Com gatos, o guia da Best Friends Animal Society para cães e gatos cegos sugere começar por um "quarto seguro" e expandir o território aos poucos, à medida que o gato memoriza o espaço — inclusive as alturas, que eles registram com precisão. A baixa visão segue a mesma lógica: quanto mais previsível a casa, mais o resíduo de visão é aproveitado.
Adaptações em casa
As adaptações são simples e baratas. A regra de ouro é manter os móveis sempre no mesmo lugar e o chão livre de obstáculos e tralhas espalhadas. A partir daí, pistas sensoriais funcionam como sinalização: aromas discretos em pés de móveis e batentes, brinquedos que fazem som e diferentes texturas no chão avisando que ali há um degrau ou uma mudança de cômodo.

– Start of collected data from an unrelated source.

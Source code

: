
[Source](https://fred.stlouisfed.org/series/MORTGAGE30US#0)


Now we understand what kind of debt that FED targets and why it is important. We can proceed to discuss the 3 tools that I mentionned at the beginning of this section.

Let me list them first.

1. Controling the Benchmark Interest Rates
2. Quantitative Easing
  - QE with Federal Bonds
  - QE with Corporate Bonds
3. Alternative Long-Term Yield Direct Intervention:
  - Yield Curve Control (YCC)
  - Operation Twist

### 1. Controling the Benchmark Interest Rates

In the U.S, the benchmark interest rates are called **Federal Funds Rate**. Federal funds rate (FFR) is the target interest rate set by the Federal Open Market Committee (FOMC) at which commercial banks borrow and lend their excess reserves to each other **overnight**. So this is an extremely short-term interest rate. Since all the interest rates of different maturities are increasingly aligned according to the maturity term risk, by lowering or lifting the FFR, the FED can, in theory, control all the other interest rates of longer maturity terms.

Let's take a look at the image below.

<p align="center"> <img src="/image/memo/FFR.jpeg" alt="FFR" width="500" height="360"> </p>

Para a segurança, vale instalar portõezinhos no alto e no pé das escadas, proteger quinas afiadas e bloquear o acesso a piscinas. Se a sua casa tem varanda ou janelas altas, um lar com telas é ainda mais importante para um pet que não enxerga as bordas. São ajustes que, no fim, tornam a casa mais segura para qualquer animal.
Custos e rotina
No dia a dia, cuidar de um pet cego custa praticamente o mesmo que cuidar de qualquer outro. Não há medicação diária pela cegueira em si, nem equipamentos caros: a maior parte do "investimento" é de organização e atenção — manter a casa previsível, avisar a sua presença com a voz antes de tocar no pet e apresentar visitas com calma. Uma plaquinha na coleira e o microchip em dia ajudam caso ele se perca.
Enriquecimento e passeios
O enriquecimento continua essencial — e, no caso de pets cegos, ainda mais gratificante, porque explora justamente os sentidos que eles têm de sobra. Trabalho de faro (o chamado nose work), brinquedos com som e treino com clicker mantêm o corpo e a mente ativos. Nos passeios, percursos conhecidos e um guia atento dão segurança para explorar o mundo pelo cheiro.

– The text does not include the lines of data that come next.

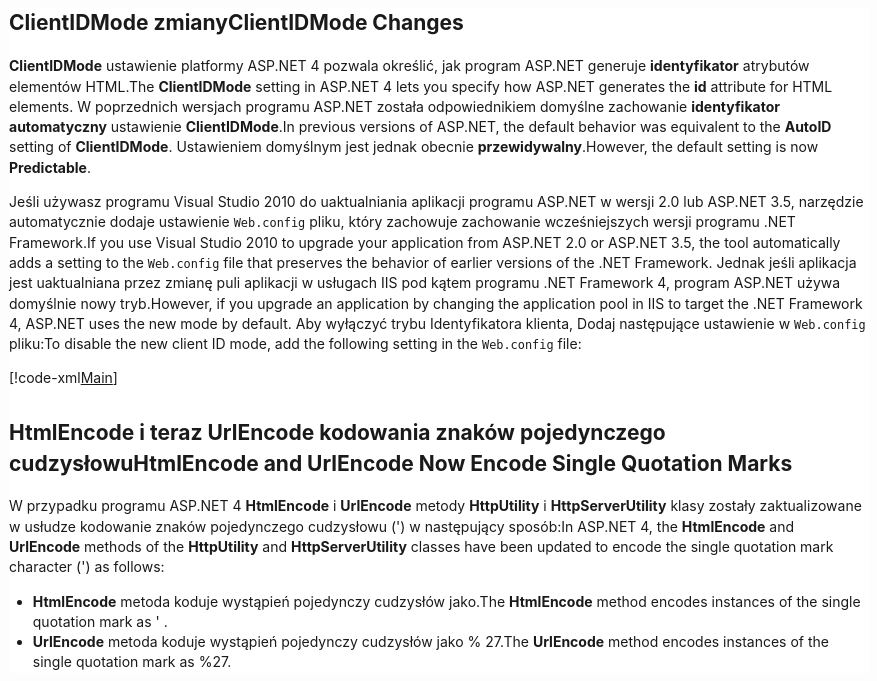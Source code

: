<a id="0.1__Toc245724854"></a><a id="0.1__Toc255587631"></a><a id="0.1__Toc256770142"></a>

## <a name="clientidmode-changes"></a><span data-ttu-id="c3f08-141">ClientIDMode zmiany</span><span class="sxs-lookup"><span data-stu-id="c3f08-141">ClientIDMode Changes</span></span>

<span data-ttu-id="c3f08-142">**ClientIDMode** ustawienie platformy ASP.NET 4 pozwala określić, jak program ASP.NET generuje **identyfikator** atrybutów elementów HTML.</span><span class="sxs-lookup"><span data-stu-id="c3f08-142">The **ClientIDMode** setting in ASP.NET 4 lets you specify how ASP.NET generates the **id** attribute for HTML elements.</span></span> <span data-ttu-id="c3f08-143">W poprzednich wersjach programu ASP.NET została odpowiednikiem domyślne zachowanie **identyfikator automatyczny** ustawienie **ClientIDMode**.</span><span class="sxs-lookup"><span data-stu-id="c3f08-143">In previous versions of ASP.NET, the default behavior was equivalent to the **AutoID** setting of **ClientIDMode**.</span></span> <span data-ttu-id="c3f08-144">Ustawieniem domyślnym jest jednak obecnie **przewidywalny**.</span><span class="sxs-lookup"><span data-stu-id="c3f08-144">However, the default setting is now **Predictable**.</span></span>

<span data-ttu-id="c3f08-145">Jeśli używasz programu Visual Studio 2010 do uaktualniania aplikacji programu ASP.NET w wersji 2.0 lub ASP.NET 3.5, narzędzie automatycznie dodaje ustawienie `Web.config` pliku, który zachowuje zachowanie wcześniejszych wersji programu .NET Framework.</span><span class="sxs-lookup"><span data-stu-id="c3f08-145">If you use Visual Studio 2010 to upgrade your application from ASP.NET 2.0 or ASP.NET 3.5, the tool automatically adds a setting to the `Web.config` file that preserves the behavior of earlier versions of the .NET Framework.</span></span> <span data-ttu-id="c3f08-146">Jednak jeśli aplikacja jest uaktualniana przez zmianę puli aplikacji w usługach IIS pod kątem programu .NET Framework 4, program ASP.NET używa domyślnie nowy tryb.</span><span class="sxs-lookup"><span data-stu-id="c3f08-146">However, if you upgrade an application by changing the application pool in IIS to target the .NET Framework 4, ASP.NET uses the new mode by default.</span></span> <span data-ttu-id="c3f08-147">Aby wyłączyć trybu Identyfikatora klienta, Dodaj następujące ustawienie w `Web.config` pliku:</span><span class="sxs-lookup"><span data-stu-id="c3f08-147">To disable the new client ID mode, add the following setting in the `Web.config` file:</span></span>

[!code-xml[Main](breaking-changes/samples/sample2.xml)]

<a id="0.1__Toc245724855"></a><a id="0.1__Toc255587632"></a><a id="0.1__Toc256770143"></a>

## <a name="htmlencode-and-urlencode-now-encode-single-quotation-marks"></a><span data-ttu-id="c3f08-148">HtmlEncode i teraz UrlEncode kodowania znaków pojedynczego cudzysłowu</span><span class="sxs-lookup"><span data-stu-id="c3f08-148">HtmlEncode and UrlEncode Now Encode Single Quotation Marks</span></span>

<span data-ttu-id="c3f08-149">W przypadku programu ASP.NET 4 **HtmlEncode** i **UrlEncode** metody **HttpUtility** i **HttpServerUtility** klasy zostały zaktualizowane w usłudze kodowanie znaków pojedynczego cudzysłowu (') w następujący sposób:</span><span class="sxs-lookup"><span data-stu-id="c3f08-149">In ASP.NET 4, the **HtmlEncode** and **UrlEncode** methods of the **HttpUtility** and **HttpServerUtility** classes have been updated to encode the single quotation mark character (') as follows:</span></span>

- <span data-ttu-id="c3f08-150">**HtmlEncode** metoda koduje wystąpień pojedynczy cudzysłów jako.</span><span class="sxs-lookup"><span data-stu-id="c3f08-150">The **HtmlEncode** method encodes instances of the single quotation mark as ' .</span></span>
- <span data-ttu-id="c3f08-151">**UrlEncode** metoda koduje wystąpień pojedynczy cudzysłów jako % 27.</span><span class="sxs-lookup"><span data-stu-id="c3f08-151">The **UrlEncode** method encodes instances of the single quotation mark as %27.</span></span>
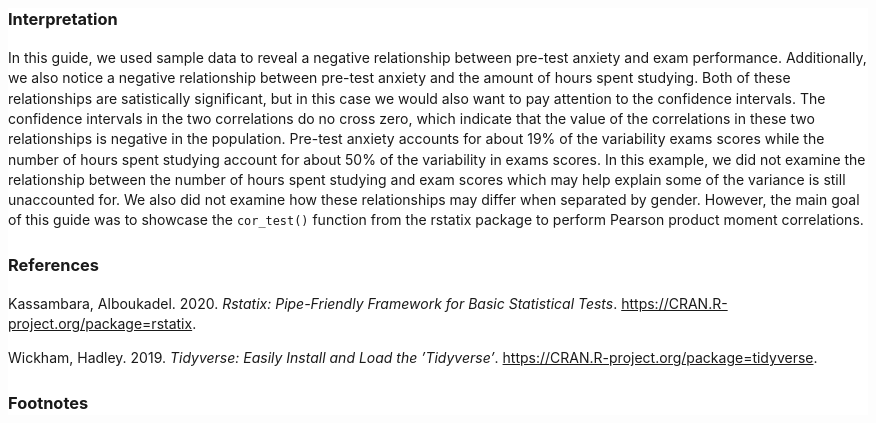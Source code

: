 ### Interpretation
In this guide, we used sample data to reveal a negative relationship between pre-test anxiety and exam performance. Additionally, we also notice a negative relationship between pre-test anxiety and the amount of hours spent studying. Both of these relationships are satistically significant, but in this case we would also want to pay attention to the confidence intervals. The confidence intervals in the two correlations do no cross zero, which indicate that the value of the correlations in these two relationships is negative in the population. Pre-test anxiety accounts for about 19% of the variability exams scores while the number of hours spent studying account for about 50% of the variability in exams scores. In this example, we did not examine the relationship between the number of hours spent studying and exam scores which may help explain some of the variance is still unaccounted for. We also did not examine how these relationships may differ when separated by gender. However, the main goal of this guide was to showcase the `cor_test()` function from the rstatix package to perform Pearson product moment correlations.

### References


<div id="refs" class="references">


<div id="ref-R-rstatix">

Kassambara, Alboukadel. 2020. *Rstatix: Pipe-Friendly Framework for Basic Statistical Tests*. <https://CRAN.R-project.org/package=rstatix>.

</div>


<div id="ref-R-tidyverse">

Wickham, Hadley. 2019. *Tidyverse: Easily Install and Load the ’Tidyverse’*. <https://CRAN.R-project.org/package=tidyverse>.

</div>

</div>

### Footnotes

Adotar um pet cego ou com baixa visão é descobrir o quanto esses animais são resilientes. Eles não sentem falta do que não conhecem: só querem um lar seguro, uma rotina estável e alguém por perto.
Este guia é informativo e não substitui a orientação de um médico-veterinário.
Perguntas frequentes
- Um cão ou gato cego pode ter uma vida feliz e normal?

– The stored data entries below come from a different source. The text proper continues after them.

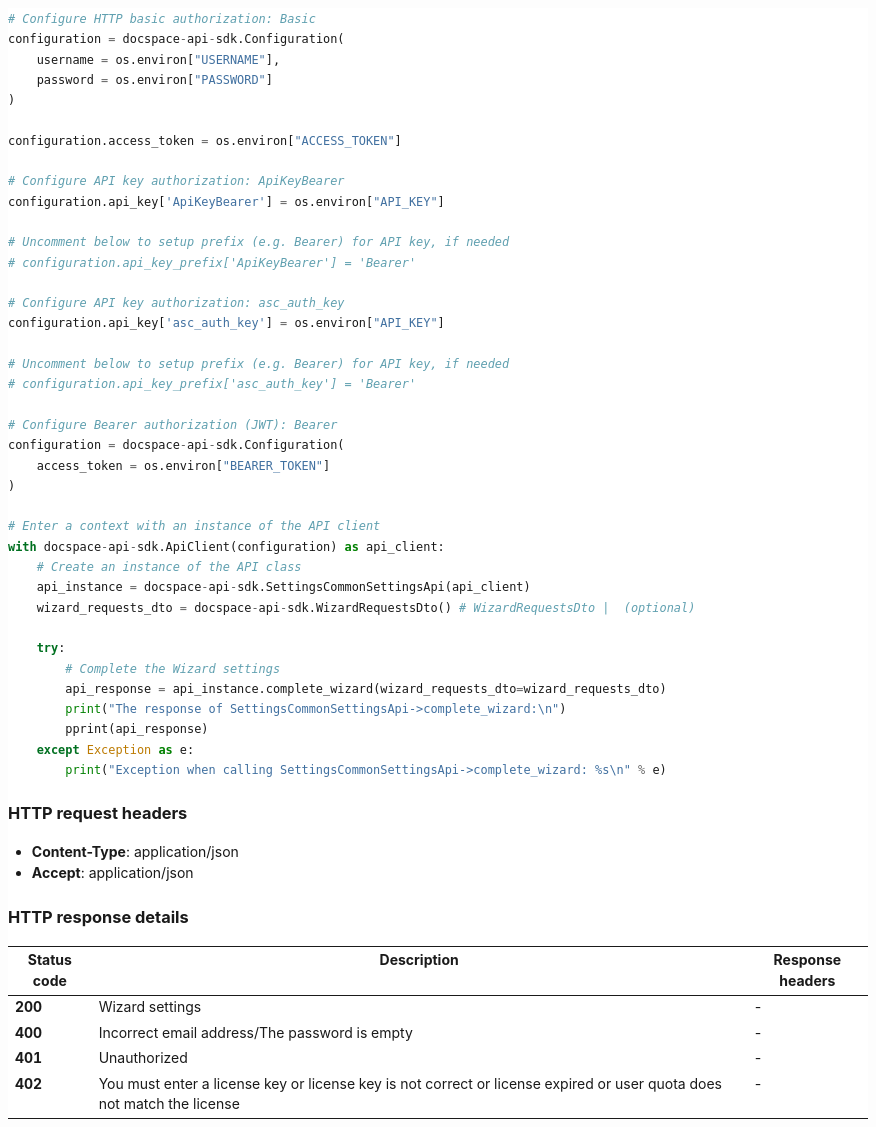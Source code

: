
 ```python
# Configure HTTP basic authorization: Basic
configuration = docspace-api-sdk.Configuration(
    username = os.environ["USERNAME"],
    password = os.environ["PASSWORD"]
)

configuration.access_token = os.environ["ACCESS_TOKEN"]

# Configure API key authorization: ApiKeyBearer
configuration.api_key['ApiKeyBearer'] = os.environ["API_KEY"]

# Uncomment below to setup prefix (e.g. Bearer) for API key, if needed
# configuration.api_key_prefix['ApiKeyBearer'] = 'Bearer'

# Configure API key authorization: asc_auth_key
configuration.api_key['asc_auth_key'] = os.environ["API_KEY"]

# Uncomment below to setup prefix (e.g. Bearer) for API key, if needed
# configuration.api_key_prefix['asc_auth_key'] = 'Bearer'

# Configure Bearer authorization (JWT): Bearer
configuration = docspace-api-sdk.Configuration(
    access_token = os.environ["BEARER_TOKEN"]
)

# Enter a context with an instance of the API client
with docspace-api-sdk.ApiClient(configuration) as api_client:
    # Create an instance of the API class
    api_instance = docspace-api-sdk.SettingsCommonSettingsApi(api_client)
    wizard_requests_dto = docspace-api-sdk.WizardRequestsDto() # WizardRequestsDto |  (optional)

    try:
        # Complete the Wizard settings
        api_response = api_instance.complete_wizard(wizard_requests_dto=wizard_requests_dto)
        print("The response of SettingsCommonSettingsApi->complete_wizard:\n")
        pprint(api_response)
    except Exception as e:
        print("Exception when calling SettingsCommonSettingsApi->complete_wizard: %s\n" % e)
```



### HTTP request headers

 - **Content-Type**: application/json
 - **Accept**: application/json


### HTTP response details

| Status code | Description | Response headers |
|-------------|-------------|------------------|
**200** | Wizard settings |  -  |
**400** | Incorrect email address/The password is empty |  -  |
**401** | Unauthorized |  -  |
**402** | You must enter a license key or license key is not correct or license expired or user quota does not match the license |  -  |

- Pode, sim. Pets cegos "decoram" o ambiente pelos outros sentidos, sobretudo o olfato, e mantêm boa qualidade de vida. A cegueira pede adaptação, não resignação — com uma casa previsível, o pet brinca, come e circula com naturalidade.
- O que preciso mudar na casa antes de adotar um pet cego?
- Manter os móveis sempre no mesmo lugar e o chão livre de obstáculos é a mudança número um. Vale ainda usar pistas de cheiro, som e textura como sinalização, proteger quinas e instalar portõezinhos em escadas.
- Como um pet cego encontra comida, água e caixa de areia?
- Por memória espacial: ele memoriza onde ficam os pontos importantes e navega até eles. Por isso comedouro, bebedouro e caixa de areia devem ficar sempre no mesmo lugar. Gatos cegos memorizam até alturas com precisão.
- Adotar um pet com um olho só exige cuidado especial?
- Muito pouco. Um pet com um olho é essencialmente normal — enxerga bem, com uma pequena adaptação de percepção de profundidade. Quando os dois olhos foram removidos por enucleação, a cirurgia retira uma fonte de dor e o pet volta à rotina após a cicatrização.
- Pet cego pode passear e brincar?
- Pode. O enriquecimento continua essencial: trabalho de faro, brinquedos com som e clicker funcionam muito bem. Nos passeios, a rotina de percursos conhecidos e a atenção do tutor dão segurança.
- Pets cegos sofrem por não enxergar?
- Não da forma que imaginamos. Diferente das pessoas, eles não têm noção de "perda" e se apoiam com naturalidade no olfato e na audição. Bem adaptados, levam uma vida plena e alegre.